§ Exercise directions
Every line below needs to be reproduced exactly.

§ Supplied records

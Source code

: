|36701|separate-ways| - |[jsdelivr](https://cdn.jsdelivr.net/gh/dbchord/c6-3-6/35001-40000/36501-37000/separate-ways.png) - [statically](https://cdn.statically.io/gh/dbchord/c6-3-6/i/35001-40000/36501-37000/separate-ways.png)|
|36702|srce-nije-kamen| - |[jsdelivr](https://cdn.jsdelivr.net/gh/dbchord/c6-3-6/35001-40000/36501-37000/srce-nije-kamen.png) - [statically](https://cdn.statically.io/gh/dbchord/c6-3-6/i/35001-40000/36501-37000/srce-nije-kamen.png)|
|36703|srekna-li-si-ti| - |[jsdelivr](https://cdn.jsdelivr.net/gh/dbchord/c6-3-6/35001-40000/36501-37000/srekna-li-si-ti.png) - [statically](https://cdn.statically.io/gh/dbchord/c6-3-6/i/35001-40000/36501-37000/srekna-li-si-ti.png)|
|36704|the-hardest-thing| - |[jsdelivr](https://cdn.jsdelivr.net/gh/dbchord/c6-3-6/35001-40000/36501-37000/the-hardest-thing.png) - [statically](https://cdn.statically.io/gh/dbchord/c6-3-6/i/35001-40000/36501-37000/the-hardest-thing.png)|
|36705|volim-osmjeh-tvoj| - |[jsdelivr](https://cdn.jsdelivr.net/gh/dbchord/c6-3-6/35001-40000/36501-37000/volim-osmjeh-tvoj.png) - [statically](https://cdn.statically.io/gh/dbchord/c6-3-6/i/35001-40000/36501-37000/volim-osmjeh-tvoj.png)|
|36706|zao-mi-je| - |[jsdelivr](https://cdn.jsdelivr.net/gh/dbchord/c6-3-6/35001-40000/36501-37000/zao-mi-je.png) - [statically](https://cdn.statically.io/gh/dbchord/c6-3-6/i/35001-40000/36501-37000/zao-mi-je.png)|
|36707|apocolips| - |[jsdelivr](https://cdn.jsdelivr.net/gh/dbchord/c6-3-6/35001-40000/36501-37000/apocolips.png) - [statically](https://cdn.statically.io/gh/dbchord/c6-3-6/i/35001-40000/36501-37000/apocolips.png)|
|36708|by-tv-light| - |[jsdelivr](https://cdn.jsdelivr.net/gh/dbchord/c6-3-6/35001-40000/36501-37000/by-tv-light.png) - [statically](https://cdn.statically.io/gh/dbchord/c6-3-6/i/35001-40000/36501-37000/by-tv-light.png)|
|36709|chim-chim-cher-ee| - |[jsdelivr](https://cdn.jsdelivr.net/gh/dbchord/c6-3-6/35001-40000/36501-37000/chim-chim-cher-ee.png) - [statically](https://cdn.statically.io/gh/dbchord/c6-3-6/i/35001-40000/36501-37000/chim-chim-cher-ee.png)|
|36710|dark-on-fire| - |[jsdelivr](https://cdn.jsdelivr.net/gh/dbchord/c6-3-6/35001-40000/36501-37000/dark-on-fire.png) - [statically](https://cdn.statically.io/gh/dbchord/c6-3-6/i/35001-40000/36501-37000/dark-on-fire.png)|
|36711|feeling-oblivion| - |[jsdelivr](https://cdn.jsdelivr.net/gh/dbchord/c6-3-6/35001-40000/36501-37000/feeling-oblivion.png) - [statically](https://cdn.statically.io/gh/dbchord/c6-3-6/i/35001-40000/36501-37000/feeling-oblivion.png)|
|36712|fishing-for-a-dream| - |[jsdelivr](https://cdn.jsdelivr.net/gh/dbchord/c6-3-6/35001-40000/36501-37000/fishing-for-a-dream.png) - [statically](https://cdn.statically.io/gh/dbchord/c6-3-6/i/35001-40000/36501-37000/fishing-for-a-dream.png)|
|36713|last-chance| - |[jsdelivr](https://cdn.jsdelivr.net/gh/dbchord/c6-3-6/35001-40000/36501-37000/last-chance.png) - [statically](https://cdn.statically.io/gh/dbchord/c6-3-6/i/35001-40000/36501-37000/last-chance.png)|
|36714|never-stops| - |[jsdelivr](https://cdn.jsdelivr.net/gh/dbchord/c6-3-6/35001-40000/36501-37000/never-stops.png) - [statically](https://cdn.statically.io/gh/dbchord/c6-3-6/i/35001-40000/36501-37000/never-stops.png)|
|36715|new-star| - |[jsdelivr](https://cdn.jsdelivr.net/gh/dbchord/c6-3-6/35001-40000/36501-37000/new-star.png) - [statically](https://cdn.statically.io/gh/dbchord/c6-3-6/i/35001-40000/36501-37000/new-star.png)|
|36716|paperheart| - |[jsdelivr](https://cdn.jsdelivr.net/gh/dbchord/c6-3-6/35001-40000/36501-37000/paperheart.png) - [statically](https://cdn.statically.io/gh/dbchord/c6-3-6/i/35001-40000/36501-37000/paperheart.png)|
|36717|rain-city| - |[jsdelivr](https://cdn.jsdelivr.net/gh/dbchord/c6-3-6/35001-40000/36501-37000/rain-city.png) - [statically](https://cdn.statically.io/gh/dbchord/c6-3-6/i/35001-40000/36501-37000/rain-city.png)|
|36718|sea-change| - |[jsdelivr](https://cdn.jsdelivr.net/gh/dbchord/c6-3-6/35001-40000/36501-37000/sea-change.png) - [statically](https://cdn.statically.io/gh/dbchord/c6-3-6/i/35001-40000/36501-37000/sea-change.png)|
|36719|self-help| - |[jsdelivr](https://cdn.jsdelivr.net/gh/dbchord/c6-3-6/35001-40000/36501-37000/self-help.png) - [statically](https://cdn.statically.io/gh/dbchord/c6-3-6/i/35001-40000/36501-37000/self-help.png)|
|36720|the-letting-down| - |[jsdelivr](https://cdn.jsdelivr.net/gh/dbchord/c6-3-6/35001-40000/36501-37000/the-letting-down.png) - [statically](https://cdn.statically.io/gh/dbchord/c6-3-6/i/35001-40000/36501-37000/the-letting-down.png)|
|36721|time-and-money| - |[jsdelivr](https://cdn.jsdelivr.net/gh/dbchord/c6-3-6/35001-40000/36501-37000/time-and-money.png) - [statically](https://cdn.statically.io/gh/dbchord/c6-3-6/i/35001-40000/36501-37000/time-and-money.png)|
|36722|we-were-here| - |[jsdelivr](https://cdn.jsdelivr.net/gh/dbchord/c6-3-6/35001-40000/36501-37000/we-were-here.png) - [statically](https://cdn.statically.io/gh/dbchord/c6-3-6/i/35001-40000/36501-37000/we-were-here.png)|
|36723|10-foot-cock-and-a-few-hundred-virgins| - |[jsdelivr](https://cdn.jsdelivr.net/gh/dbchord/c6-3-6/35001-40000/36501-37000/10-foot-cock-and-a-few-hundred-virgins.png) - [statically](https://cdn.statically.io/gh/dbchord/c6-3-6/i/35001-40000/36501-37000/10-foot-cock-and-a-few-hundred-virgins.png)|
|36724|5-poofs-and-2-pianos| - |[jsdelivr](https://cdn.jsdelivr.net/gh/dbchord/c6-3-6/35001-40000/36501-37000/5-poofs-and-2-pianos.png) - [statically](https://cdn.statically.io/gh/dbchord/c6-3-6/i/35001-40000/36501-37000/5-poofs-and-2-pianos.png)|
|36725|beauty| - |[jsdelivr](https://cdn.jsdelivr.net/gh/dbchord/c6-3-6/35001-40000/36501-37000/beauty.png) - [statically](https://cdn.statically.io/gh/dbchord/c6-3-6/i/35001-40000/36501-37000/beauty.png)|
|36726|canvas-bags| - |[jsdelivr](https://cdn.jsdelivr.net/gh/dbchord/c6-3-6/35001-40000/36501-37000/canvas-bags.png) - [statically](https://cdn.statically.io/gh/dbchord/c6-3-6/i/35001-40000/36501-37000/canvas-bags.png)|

§ Your solution
Source code

:|36701|separate-ways| - |[jsdelivr](https://cdn.jsdelivr.net/gh/dbchord/c6-3-6/35001-40000/36501-37000/separate-ways.png) - [statically](https://cdn.statically.io/gh/dbchord/c6-3-6/i/35001-40000/36501-37000/separate-ways.png)|
|36702|srce-nije-kamen| - |[jsdelivr](https://cdn.jsdelivr.net/gh/dbchord/c6-3-6/35001-40000/36501-37000/srce-nije-kamen.png) - [statically](https://cdn.statically.io/gh/dbchord/c6-3-6/i/35001-40000/36501-37000/srce-nije-kamen.png)|
|36703|srekna-li-si-ti| - |[jsdelivr](https://cdn.jsdelivr.net/gh/dbchord/c6-3-6/35001-40000/36501-37000/srekna-li-si-ti.png) - [statically](https://cdn.statically.io/gh/dbchord/c6-3-6/i/35001-40000/36501-37000/srekna-li-si-ti.png)|
|36704|the-hardest-thing| - |[jsdelivr](https://cdn.jsdelivr.net/gh/dbchord/c6-3-6/35001-40000/36501-37000/the-hardest-thing.png) - [statically](https://cdn.statically.io/gh/dbchord/c6-3-6/i/35001-40000/36501-37000/the-hardest-thing.png)|
|36705|volim-osmjeh-tvoj| - |[jsdelivr](https://cdn.jsdelivr.net/gh/dbchord/c6-3-6/35001-40000/36501-37000/volim-osmjeh-tvoj.png) - [statically](https://cdn.statically.io/gh/dbchord/c6-3-6/i/35001-40000/36501-37000/volim-osmjeh-tvoj.png)|
|36706|zao-mi-je| - |[jsdelivr](https://cdn.jsdelivr.net/gh/dbchord/c6-3-6/35001-40000/36501-37000/zao-mi-je.png) - [statically](https://cdn.statically.io/gh/dbchord/c6-3-6/i/35001-40000/36501-37000/zao-mi-je.png)|
|36707|apocolips| - |[jsdelivr](https://cdn.jsdelivr.net/gh/dbchord/c6-3-6/35001-40000/36501-37000/apocolips.png) - [statically](https://cdn.statically.io/gh/dbchord/c6-3-6/i/35001-40000/36501-37000/apocolips.png)|
|36708|by-tv-light| - |[jsdelivr](https://cdn.jsdelivr.net/gh/dbchord/c6-3-6/35001-40000/36501-37000/by-tv-light.png) - [statically](https://cdn.statically.io/gh/dbchord/c6-3-6/i/35001-40000/36501-37000/by-tv-light.png)|
|36709|chim-chim-cher-ee| - |[jsdelivr](https://cdn.jsdelivr.net/gh/dbchord/c6-3-6/35001-40000/36501-37000/chim-chim-cher-ee.png) - [statically](https://cdn.statically.io/gh/dbchord/c6-3-6/i/35001-40000/36501-37000/chim-chim-cher-ee.png)|
|36710|dark-on-fire| - |[jsdelivr](https://cdn.jsdelivr.net/gh/dbchord/c6-3-6/35001-40000/36501-37000/dark-on-fire.png) - [statically](https://cdn.statically.io/gh/dbchord/c6-3-6/i/35001-40000/36501-37000/dark-on-fire.png)|
|36711|feeling-oblivion| - |[jsdelivr](https://cdn.jsdelivr.net/gh/dbchord/c6-3-6/35001-40000/36501-37000/feeling-oblivion.png) - [statically](https://cdn.statically.io/gh/dbchord/c6-3-6/i/35001-40000/36501-37000/feeling-oblivion.png)|
|36712|fishing-for-a-dream| - |[jsdelivr](https://cdn.jsdelivr.net/gh/dbchord/c6-3-6/35001-40000/36501-37000/fishing-for-a-dream.png) - [statically](https://cdn.statically.io/gh/dbchord/c6-3-6/i/35001-40000/36501-37000/fishing-for-a-dream.png)|
|36713|last-chance| - |[jsdelivr](https://cdn.jsdelivr.net/gh/dbchord/c6-3-6/35001-40000/36501-37000/last-chance.png) - [statically](https://cdn.statically.io/gh/dbchord/c6-3-6/i/35001-40000/36501-37000/last-chance.png)|
|36714|never-stops| - |[jsdelivr](https://cdn.jsdelivr.net/gh/dbchord/c6-3-6/35001-40000/36501-37000/never-stops.png) - [statically](https://cdn.statically.io/gh/dbchord/c6-3-6/i/35001-40000/36501-37000/never-stops.png)|
|36715|new-star| - |[jsdelivr](https://cdn.jsdelivr.net/gh/dbchord/c6-3-6/35001-40000/36501-37000/new-star.png) - [statically](https://cdn.statically.io/gh/dbchord/c6-3-6/i/35001-40000/36501-37000/new-star.png)|
|36716|paperheart| - |[jsdelivr](https://cdn.jsdelivr.net/gh/dbchord/c6-3-6/35001-40000/36501-37000/paperheart.png) - [statically](https://cdn.statically.io/gh/dbchord/c6-3-6/i/35001-40000/36501-37000/paperheart.png)|
|36717|rain-city| - |[jsdelivr](https://cdn.jsdelivr.net/gh/dbchord/c6-3-6/35001-40000/36501-37000/rain-city.png) - [statically](https://cdn.statically.io/gh/dbchord/c6-3-6/i/35001-40000/36501-37000/rain-city.png)|
|36718|sea-change| - |[jsdelivr](https://cdn.jsdelivr.net/gh/dbchord/c6-3-6/35001-40000/36501-37000/sea-change.png) - [statically](https://cdn.statically.io/gh/dbchord/c6-3-6/i/35001-40000/36501-37000/sea-change.png)|
|36719|self-help| - |[jsdelivr](https://cdn.jsdelivr.net/gh/dbchord/c6-3-6/35001-40000/36501-37000/self-help.png) - [statically](https://cdn.statically.io/gh/dbchord/c6-3-6/i/35001-40000/36501-37000/self-help.png)|
|36720|the-letting-down| - |[jsdelivr](https://cdn.jsdelivr.net/gh/dbchord/c6-3-6/35001-40000/36501-37000/the-letting-down.png) - [statically](https://cdn.statically.io/gh/dbchord/c6-3-6/i/35001-40000/36501-37000/the-letting-down.png)|
|36721|time-and-money| - |[jsdelivr](https://cdn.jsdelivr.net/gh/dbchord/c6-3-6/35001-40000/36501-37000/time-and-money.png) - [statically](https://cdn.statically.io/gh/dbchord/c6-3-6/i/35001-40000/36501-37000/time-and-money.png)|
|36722|we-were-here| - |[jsdelivr](https://cdn.jsdelivr.net/gh/dbchord/c6-3-6/35001-40000/36501-37000/we-were-here.png) - [statically](https://cdn.statically.io/gh/dbchord/c6-3-6/i/35001-40000/36501-37000/we-were-here.png)|
|36723|10-foot-cock-and-a-few-hundred-virgins| - |[jsdelivr](https://cdn.jsdelivr.net/gh/dbchord/c6-3-6/35001-40000/36501-37000/10-foot-cock-and-a-few-hundred-virgins.png) - [statically](https://cdn.statically.io/gh/dbchord/c6-3-6/i/35001-40000/36501-37000/10-foot-cock-and-a-few-hundred-virgins.png)|
|36724|5-poofs-and-2-pianos| - |[jsdelivr](https://cdn.jsdelivr.net/gh/dbchord/c6-3-6/35001-40000/36501-37000/5-poofs-and-2-pianos.png) - [statically](https://cdn.statically.io/gh/dbchord/c6-3-6/i/35001-40000/36501-37000/5-poofs-and-2-pianos.png)|
|36725|beauty| - |[jsdelivr](https://cdn.jsdelivr.net/gh/dbchord/c6-3-6/35001-40000/36501-37000/beauty.png) - [statically](https://cdn.statically.io/gh/dbchord/c6-3-6/i/35001-40000/36501-37000/beauty.png)|
|36726|canvas-bags| - |[jsdelivr](https://cdn.jsdelivr.net/gh/dbchord/c6-3-6/35001-40000/36501-37000/canvas-bags.png) - [statically](https://cdn.statically.io/gh/dbchord/c6-3-6/i/35001-40000/36501-37000/canvas-bags.png)|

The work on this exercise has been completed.